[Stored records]
##########

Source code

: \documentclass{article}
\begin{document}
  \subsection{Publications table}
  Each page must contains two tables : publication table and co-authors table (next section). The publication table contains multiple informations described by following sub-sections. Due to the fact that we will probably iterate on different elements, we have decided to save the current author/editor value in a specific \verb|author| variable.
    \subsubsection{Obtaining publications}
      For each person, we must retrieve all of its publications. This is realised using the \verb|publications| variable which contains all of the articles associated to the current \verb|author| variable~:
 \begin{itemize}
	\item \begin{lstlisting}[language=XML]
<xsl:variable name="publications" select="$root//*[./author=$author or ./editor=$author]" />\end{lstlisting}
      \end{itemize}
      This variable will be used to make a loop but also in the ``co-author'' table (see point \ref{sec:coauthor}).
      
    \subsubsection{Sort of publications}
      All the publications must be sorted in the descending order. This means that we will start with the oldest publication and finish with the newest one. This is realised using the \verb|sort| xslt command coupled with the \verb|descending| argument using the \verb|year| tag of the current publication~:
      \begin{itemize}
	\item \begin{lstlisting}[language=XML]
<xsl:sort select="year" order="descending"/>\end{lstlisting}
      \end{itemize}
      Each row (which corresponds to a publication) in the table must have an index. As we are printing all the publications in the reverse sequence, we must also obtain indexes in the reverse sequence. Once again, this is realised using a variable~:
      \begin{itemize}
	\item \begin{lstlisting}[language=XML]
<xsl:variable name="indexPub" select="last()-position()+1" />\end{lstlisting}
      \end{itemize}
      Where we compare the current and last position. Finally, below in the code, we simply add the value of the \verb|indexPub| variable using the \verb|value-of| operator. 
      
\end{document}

##########

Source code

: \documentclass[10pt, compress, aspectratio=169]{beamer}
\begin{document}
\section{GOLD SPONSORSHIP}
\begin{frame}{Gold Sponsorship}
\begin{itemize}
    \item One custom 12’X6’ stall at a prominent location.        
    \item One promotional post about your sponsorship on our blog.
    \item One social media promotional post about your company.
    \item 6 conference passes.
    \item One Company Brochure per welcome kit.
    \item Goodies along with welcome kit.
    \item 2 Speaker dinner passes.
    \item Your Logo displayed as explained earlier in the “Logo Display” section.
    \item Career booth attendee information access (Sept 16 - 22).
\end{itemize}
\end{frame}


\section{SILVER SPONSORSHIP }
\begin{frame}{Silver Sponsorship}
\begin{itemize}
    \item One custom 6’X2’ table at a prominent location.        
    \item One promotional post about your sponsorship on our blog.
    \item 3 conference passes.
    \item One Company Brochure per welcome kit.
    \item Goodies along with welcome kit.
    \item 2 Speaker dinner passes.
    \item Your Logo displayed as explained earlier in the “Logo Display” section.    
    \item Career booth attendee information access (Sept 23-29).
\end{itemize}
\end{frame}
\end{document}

##########

Check each line of the records above, and copy those that hold the word "attendee".

    \item Career booth attendee information access (Sept 16 - 22).
    \item Career booth attendee information access (Sept 23-29).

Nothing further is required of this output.